他喝了几杯酒,嗓音发腻,祈墨恒偏过头,有些不自在道:“我总觉得,若你真是个断袖,你也该……”
话未说完,房门一声脆响。两人齐齐转身,见是温澈立在门口。
张氏兄弟面面相觑,挥挥手表示和自己无关。
“回府吧。”温澈咬牙冷冷道。
黎乔:……
他见温澈脸色不好,也未多想,忙与几人道了别,带上徐平回了兰院。温澈虽然性情冷漠,但也从不会无缘无故发脾气。黎乔不免有些担心。

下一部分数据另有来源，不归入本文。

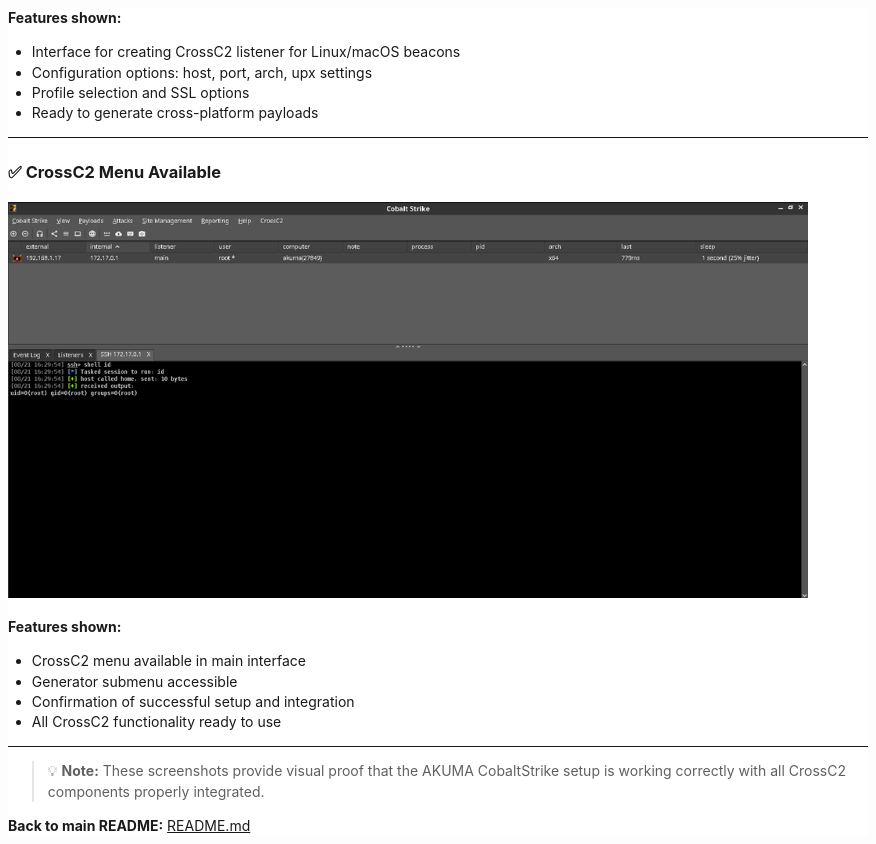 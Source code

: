 **Features shown:**
- Interface for creating CrossC2 listener for Linux/macOS beacons
- Configuration options: host, port, arch, upx settings
- Profile selection and SSL options
- Ready to generate cross-platform payloads

---

### ✅ CrossC2 Menu Available
<img src="./screenshots/04_crossc2_menu.png" alt="CrossC2 Menu" width="800"/>

**Features shown:**
- CrossC2 menu available in main interface
- Generator submenu accessible
- Confirmation of successful setup and integration
- All CrossC2 functionality ready to use

---

> 💡 **Note:** These screenshots provide visual proof that the AKUMA CobaltStrike setup is working correctly with all CrossC2 components properly integrated.

**Back to main README:** [README.md](README.md)
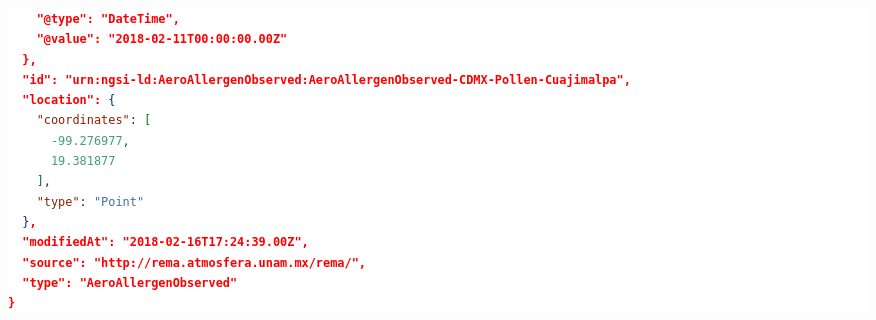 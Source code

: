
 ```json  
    "@type": "DateTime",  
    "@value": "2018-02-11T00:00:00.00Z"  
  },  
  "id": "urn:ngsi-ld:AeroAllergenObserved:AeroAllergenObserved-CDMX-Pollen-Cuajimalpa",  
  "location": {  
    "coordinates": [  
      -99.276977,  
      19.381877  
    ],  
    "type": "Point"  
  },  
  "modifiedAt": "2018-02-16T17:24:39.00Z",  
  "source": "http://rema.atmosfera.unam.mx/rema/",  
  "type": "AeroAllergenObserved"  
}  
```  
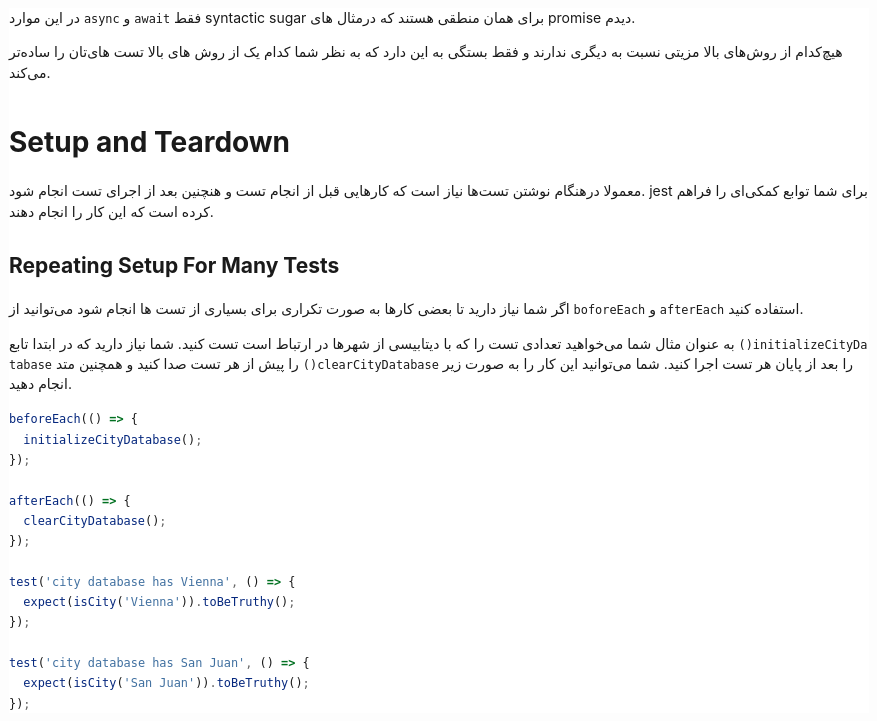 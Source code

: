 در این موارد
`async`
و
`await`
فقط
syntactic sugar
برای همان منطقی هستند که درمثال های 
promise
دیدم.

هیچ‌کدام از روش‌های بالا مزیتی نسبت به دیگری ندارند و فقط بستگی به این دارد که به نظر شما کدام یک از روش های بالا	تست های‌تان را ساده‌تر می‌کند. 


# Setup and Teardown

معمولا درهنگام نوشتن تست‌ها نیاز است که کارهایی قبل از انجام تست و هنچنین بعد از اجرای تست انجام شود.
jest
برای شما توابع کمکی‌ای را فراهم کرده است که این کار را انجام دهند.

## Repeating Setup For Many Tests

اگر شما نیاز دارید تا بعضی کارها به صورت تکراری برای بسیاری از تست ها انجام شود می‌توانید از
`boforeEach`
و
`afterEach`
استفاده کنید.


به عنوان مثال شما می‌خواهید تعدادی تست را که با دیتابیسی از شهر‌ها در ارتباط است تست کنید.
شما نیاز دارید که در ابتدا تابع
`()initializeCityDatabase`
را پیش از هر تست صدا کنید و همچنین متد
`()clearCityDatabase`
را بعد از پایان هر تست اجرا کنید.
شما می‌توانید این کار را به صورت زیر انجام دهید.

<div dir='ltr' align='justify'>
 
```js
beforeEach(() => {
  initializeCityDatabase();
});

afterEach(() => {
  clearCityDatabase();
});

test('city database has Vienna', () => {
  expect(isCity('Vienna')).toBeTruthy();
});

test('city database has San Juan', () => {
  expect(isCity('San Juan')).toBeTruthy();
});
```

黎乔一路给徐平使眼色,徐平连连摇头。他怎么会知道这石头一样冷硬的小鬼在想什么。
回到兰院,黎乔把想离开的温澈拉回书房。
“怎么了?可是张氏兄弟欺负你?”
张氏兄弟初到京城,黎乔还真不相信他们有这样的胆子。
果然,温澈摇了摇头。
黎乔舒了口气。“那怎么回事?”
温澈抬眸看他,眼神一片冰霜:“他叫做祈祯?”
黎乔一愣,恐怕是刚才他们离开后,张氏兄弟说出了小侯爷的名字。他点点头:“是,这又如何?”
温澈点点头,之后无论他再怎么问,对方都不再回应。
黎乔气极,温澈这性子,搁在别人身上不是被他气死就是得把他打死,也不知道自己怎么会有这么好的耐性。他转了几圈,感觉委屈又愤怒,他自问这段时间对温澈掏心掏肺,好不容易这小白眼狼给了点回应,如今又回到了原点,怎能让人不气?

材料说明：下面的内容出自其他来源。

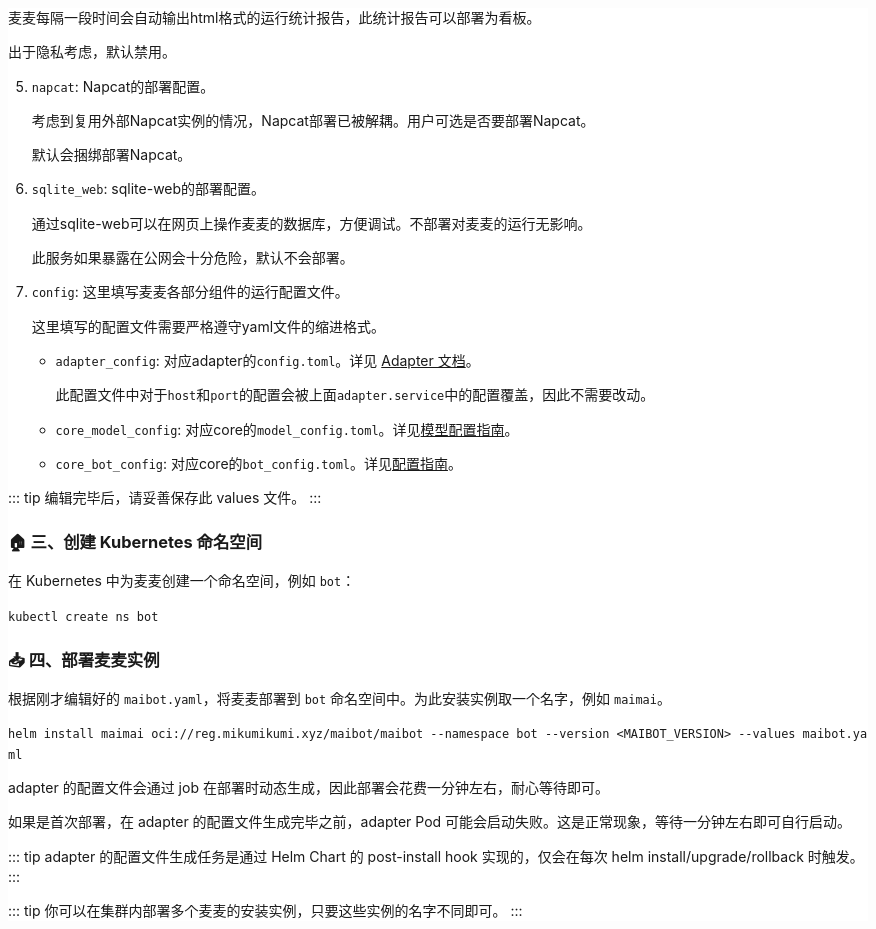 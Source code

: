    麦麦每隔一段时间会自动输出html格式的运行统计报告，此统计报告可以部署为看板。

   出于隐私考虑，默认禁用。

5. `napcat`: Napcat的部署配置。

   考虑到复用外部Napcat实例的情况，Napcat部署已被解耦。用户可选是否要部署Napcat。

   默认会捆绑部署Napcat。

6. `sqlite_web`: sqlite-web的部署配置。

   通过sqlite-web可以在网页上操作麦麦的数据库，方便调试。不部署对麦麦的运行无影响。

   此服务如果暴露在公网会十分危险，默认不会部署。

7. `config`: 这里填写麦麦各部分组件的运行配置文件。

   这里填写的配置文件需要严格遵守yaml文件的缩进格式。

   - `adapter_config`: 对应adapter的`config.toml`。详见 [Adapter 文档](https://docs.mai-mai.org/manual/adapters/napcat.html)。

     此配置文件中对于`host`和`port`的配置会被上面`adapter.service`中的配置覆盖，因此不需要改动。

   - `core_model_config`: 对应core的`model_config.toml`。详见[模型配置指南](https://docs.mai-mai.org/manual/configuration/configuration_model_standard)。

   - `core_bot_config`: 对应core的`bot_config.toml`。详见[配置指南](https://docs.mai-mai.org/manual/configuration/configuration_standard)。

::: tip
编辑完毕后，请妥善保存此 values 文件。
:::

### 🏠️ 三、创建 Kubernetes 命名空间

在 Kubernetes 中为麦麦创建一个命名空间，例如 `bot`：
```shell
kubectl create ns bot
```

### 📥 四、部署麦麦实例

根据刚才编辑好的 `maibot.yaml`，将麦麦部署到 `bot` 命名空间中。为此安装实例取一个名字，例如 `maimai`。

```shell
helm install maimai oci://reg.mikumikumi.xyz/maibot/maibot --namespace bot --version <MAIBOT_VERSION> --values maibot.yaml
```

adapter 的配置文件会通过 job 在部署时动态生成，因此部署会花费一分钟左右，耐心等待即可。

如果是首次部署，在 adapter 的配置文件生成完毕之前，adapter Pod 可能会启动失败。这是正常现象，等待一分钟左右即可自行启动。

::: tip
adapter 的配置文件生成任务是通过 Helm Chart 的 post-install hook 实现的，仅会在每次 helm install/upgrade/rollback 时触发。
:::

::: tip
你可以在集群内部署多个麦麦的安装实例，只要这些实例的名字不同即可。
:::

他伸出手,温澈看也不看,闭了眼一副“随便你打”的模样。黎乔快被他气笑了。
黎乔掐了掐温澈的脸又放开。“你这个小白眼狼,迟早要了我的命。”
他猛灌了一口茶,出门去了。
半晌,温澈睁开眼。他摸了摸脸颊,有一点疼,但是,也只有一点。
此刻温澈终于相信,黎乔和黎敏,还有他所见过的所有贵族,从来就不是同一种人。